Task. Would you please copy the part of the material below that opens with the line containing "de vida muito" and closes with the line containing "e quase ninguém"? Copy it exactly, and only it.

── Supplied material

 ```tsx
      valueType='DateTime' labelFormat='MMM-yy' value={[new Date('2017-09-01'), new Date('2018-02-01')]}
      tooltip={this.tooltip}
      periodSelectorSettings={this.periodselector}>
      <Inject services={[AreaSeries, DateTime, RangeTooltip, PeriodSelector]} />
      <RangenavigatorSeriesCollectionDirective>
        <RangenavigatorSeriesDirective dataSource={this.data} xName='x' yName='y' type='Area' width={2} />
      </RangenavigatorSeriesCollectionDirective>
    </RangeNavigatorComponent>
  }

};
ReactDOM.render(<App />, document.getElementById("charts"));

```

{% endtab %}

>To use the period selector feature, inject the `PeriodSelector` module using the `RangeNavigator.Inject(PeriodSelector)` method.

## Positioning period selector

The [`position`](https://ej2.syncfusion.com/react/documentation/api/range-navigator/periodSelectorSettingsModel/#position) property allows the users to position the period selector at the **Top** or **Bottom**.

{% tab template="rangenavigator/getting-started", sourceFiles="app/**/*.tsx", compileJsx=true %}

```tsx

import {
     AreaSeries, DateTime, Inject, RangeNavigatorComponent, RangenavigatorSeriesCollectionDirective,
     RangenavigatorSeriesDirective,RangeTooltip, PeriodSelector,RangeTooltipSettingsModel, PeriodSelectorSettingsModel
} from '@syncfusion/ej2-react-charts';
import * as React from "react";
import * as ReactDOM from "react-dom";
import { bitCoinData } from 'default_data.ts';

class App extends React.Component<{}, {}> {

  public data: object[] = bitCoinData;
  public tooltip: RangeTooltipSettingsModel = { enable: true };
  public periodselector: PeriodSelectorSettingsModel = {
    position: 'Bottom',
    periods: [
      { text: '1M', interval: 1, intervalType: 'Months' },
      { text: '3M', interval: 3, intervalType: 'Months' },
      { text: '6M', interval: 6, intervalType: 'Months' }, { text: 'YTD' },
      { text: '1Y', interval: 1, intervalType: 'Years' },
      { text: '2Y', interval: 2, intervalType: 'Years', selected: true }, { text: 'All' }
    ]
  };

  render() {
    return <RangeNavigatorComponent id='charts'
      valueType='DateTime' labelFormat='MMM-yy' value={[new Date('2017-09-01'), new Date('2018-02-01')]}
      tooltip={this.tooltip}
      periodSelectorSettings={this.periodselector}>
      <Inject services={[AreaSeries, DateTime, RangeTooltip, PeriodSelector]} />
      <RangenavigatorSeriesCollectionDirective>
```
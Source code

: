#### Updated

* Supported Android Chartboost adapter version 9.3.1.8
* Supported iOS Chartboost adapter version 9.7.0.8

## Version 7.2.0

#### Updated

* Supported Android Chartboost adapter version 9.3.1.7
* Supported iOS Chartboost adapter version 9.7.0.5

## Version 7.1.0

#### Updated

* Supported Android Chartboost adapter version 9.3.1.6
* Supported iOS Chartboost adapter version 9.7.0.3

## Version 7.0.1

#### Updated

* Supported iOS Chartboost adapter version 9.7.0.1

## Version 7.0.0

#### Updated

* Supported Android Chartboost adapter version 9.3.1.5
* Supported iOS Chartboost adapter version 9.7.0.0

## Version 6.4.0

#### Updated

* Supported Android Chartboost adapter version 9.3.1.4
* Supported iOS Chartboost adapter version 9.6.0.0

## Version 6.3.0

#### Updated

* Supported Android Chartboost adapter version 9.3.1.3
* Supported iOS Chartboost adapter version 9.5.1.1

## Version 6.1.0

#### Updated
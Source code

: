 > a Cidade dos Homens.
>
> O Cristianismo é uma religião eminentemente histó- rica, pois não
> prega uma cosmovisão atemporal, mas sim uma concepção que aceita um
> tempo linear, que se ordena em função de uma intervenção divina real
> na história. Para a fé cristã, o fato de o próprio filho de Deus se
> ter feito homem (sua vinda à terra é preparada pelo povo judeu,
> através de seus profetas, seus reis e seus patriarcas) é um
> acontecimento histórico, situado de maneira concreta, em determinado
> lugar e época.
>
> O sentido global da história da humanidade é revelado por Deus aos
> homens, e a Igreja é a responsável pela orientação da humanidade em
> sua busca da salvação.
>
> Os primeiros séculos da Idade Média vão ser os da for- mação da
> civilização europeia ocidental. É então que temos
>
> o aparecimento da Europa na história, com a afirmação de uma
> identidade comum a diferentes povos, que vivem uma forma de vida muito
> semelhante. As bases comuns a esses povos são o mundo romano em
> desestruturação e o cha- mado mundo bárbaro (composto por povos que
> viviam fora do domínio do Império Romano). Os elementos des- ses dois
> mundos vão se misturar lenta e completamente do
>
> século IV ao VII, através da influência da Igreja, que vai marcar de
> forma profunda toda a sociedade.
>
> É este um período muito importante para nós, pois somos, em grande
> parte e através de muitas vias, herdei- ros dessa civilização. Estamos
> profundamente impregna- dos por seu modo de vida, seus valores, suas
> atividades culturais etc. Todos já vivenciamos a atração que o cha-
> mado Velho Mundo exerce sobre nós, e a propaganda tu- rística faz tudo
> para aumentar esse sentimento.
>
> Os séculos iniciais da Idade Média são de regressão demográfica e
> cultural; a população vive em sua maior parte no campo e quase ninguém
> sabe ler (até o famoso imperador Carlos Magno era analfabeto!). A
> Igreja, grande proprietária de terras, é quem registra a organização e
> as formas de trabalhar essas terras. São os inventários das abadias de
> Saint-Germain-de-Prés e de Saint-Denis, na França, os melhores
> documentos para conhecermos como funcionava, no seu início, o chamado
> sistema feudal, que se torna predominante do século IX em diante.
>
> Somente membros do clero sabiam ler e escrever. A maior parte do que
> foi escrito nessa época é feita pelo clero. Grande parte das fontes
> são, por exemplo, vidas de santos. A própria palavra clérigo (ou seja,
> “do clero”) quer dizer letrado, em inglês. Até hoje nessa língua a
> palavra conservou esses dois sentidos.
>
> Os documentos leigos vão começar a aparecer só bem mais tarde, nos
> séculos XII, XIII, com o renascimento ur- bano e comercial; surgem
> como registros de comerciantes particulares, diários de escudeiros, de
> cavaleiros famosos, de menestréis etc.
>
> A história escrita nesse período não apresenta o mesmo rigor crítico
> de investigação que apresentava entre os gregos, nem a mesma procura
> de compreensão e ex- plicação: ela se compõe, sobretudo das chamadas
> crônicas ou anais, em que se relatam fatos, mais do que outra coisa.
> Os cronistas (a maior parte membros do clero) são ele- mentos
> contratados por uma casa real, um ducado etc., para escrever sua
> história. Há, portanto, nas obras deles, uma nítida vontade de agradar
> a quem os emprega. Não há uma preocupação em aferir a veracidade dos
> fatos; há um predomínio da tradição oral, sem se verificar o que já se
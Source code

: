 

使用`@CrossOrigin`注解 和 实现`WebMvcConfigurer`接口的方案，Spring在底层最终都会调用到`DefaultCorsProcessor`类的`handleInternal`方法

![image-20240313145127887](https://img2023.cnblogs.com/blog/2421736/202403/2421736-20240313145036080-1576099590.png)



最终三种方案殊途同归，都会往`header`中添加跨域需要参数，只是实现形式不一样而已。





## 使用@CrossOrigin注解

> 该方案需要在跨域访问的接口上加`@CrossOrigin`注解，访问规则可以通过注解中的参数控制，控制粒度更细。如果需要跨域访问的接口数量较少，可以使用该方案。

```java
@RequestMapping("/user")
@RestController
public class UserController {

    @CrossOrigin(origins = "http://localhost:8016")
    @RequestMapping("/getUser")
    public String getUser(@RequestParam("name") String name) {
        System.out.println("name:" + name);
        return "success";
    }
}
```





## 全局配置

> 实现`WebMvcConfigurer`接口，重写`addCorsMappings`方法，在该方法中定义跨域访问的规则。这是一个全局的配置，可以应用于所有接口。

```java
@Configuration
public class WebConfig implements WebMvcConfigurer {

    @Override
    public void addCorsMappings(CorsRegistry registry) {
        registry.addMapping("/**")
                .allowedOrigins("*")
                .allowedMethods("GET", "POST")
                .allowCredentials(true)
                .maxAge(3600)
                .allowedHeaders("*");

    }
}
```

────

Solution.
> identidade comum a diferentes povos, que vivem uma forma de vida muito
> semelhante. As bases comuns a esses povos são o mundo romano em
> desestruturação e o cha- mado mundo bárbaro (composto por povos que
> viviam fora do domínio do Império Romano). Os elementos des- ses dois
> mundos vão se misturar lenta e completamente do
>
> século IV ao VII, através da influência da Igreja, que vai marcar de
> forma profunda toda a sociedade.
>
> É este um período muito importante para nós, pois somos, em grande
> parte e através de muitas vias, herdei- ros dessa civilização. Estamos
> profundamente impregna- dos por seu modo de vida, seus valores, suas
> atividades culturais etc. Todos já vivenciamos a atração que o cha-
> mado Velho Mundo exerce sobre nós, e a propaganda tu- rística faz tudo
> para aumentar esse sentimento.
>
> Os séculos iniciais da Idade Média são de regressão demográfica e
> cultural; a população vive em sua maior parte no campo e quase ninguém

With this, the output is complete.